• **YOUR ASSIGNMENT**
Look through the listing below and write out exactly the lines from the line with "我们使用下面的代码来定义我们的文本对象：" to the line with "text->setText( wstr );", both included, and no others.

• **TASK INPUT**
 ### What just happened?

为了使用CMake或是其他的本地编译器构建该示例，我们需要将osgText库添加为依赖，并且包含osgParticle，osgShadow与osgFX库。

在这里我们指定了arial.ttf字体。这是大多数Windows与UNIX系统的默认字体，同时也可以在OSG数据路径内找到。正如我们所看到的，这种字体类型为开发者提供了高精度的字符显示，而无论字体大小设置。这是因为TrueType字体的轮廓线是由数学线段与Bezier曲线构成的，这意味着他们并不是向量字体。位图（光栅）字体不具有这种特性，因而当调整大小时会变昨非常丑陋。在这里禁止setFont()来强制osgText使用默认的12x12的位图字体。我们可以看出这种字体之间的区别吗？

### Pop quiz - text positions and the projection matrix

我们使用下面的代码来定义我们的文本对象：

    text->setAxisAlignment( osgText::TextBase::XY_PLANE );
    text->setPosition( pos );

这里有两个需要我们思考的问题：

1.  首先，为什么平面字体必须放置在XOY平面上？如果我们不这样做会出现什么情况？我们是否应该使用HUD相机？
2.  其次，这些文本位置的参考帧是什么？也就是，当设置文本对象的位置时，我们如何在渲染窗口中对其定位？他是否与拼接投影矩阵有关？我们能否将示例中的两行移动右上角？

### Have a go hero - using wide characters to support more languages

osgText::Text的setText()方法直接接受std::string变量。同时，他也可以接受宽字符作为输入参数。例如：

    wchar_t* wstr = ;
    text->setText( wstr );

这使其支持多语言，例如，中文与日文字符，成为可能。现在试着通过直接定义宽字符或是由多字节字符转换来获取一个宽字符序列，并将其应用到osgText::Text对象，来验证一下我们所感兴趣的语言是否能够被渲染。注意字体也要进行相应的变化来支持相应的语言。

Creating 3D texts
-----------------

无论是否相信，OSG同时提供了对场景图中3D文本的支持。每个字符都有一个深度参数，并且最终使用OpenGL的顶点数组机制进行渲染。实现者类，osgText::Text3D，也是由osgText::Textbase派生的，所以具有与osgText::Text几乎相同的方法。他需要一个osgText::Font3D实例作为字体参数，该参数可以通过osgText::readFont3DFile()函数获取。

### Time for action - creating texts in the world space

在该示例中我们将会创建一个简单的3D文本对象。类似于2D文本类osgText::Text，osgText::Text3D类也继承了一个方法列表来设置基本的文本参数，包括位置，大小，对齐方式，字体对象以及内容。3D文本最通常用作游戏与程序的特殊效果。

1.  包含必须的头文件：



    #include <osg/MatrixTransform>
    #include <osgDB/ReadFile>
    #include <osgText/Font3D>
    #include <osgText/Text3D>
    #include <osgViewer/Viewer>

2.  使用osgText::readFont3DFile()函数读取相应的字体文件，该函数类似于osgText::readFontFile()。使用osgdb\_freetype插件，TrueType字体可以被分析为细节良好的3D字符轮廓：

---

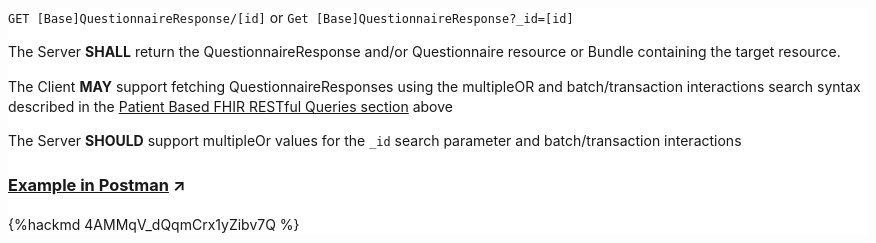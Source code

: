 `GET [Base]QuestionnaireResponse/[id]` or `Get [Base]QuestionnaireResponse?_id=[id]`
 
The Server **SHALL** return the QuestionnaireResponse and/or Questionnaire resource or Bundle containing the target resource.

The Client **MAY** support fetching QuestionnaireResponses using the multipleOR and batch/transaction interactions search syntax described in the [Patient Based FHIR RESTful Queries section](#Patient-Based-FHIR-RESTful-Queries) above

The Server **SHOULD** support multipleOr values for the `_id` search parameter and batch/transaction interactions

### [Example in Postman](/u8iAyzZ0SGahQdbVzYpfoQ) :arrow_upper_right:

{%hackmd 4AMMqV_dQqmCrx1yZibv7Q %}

• **RESPONSE BELOW**
我们使用下面的代码来定义我们的文本对象：

    text->setAxisAlignment( osgText::TextBase::XY_PLANE );
    text->setPosition( pos );

这里有两个需要我们思考的问题：

1.  首先，为什么平面字体必须放置在XOY平面上？如果我们不这样做会出现什么情况？我们是否应该使用HUD相机？
2.  其次，这些文本位置的参考帧是什么？也就是，当设置文本对象的位置时，我们如何在渲染窗口中对其定位？他是否与拼接投影矩阵有关？我们能否将示例中的两行移动右上角？

### Have a go hero - using wide characters to support more languages

osgText::Text的setText()方法直接接受std::string变量。同时，他也可以接受宽字符作为输入参数。例如：

    wchar_t* wstr = ;
    text->setText( wstr );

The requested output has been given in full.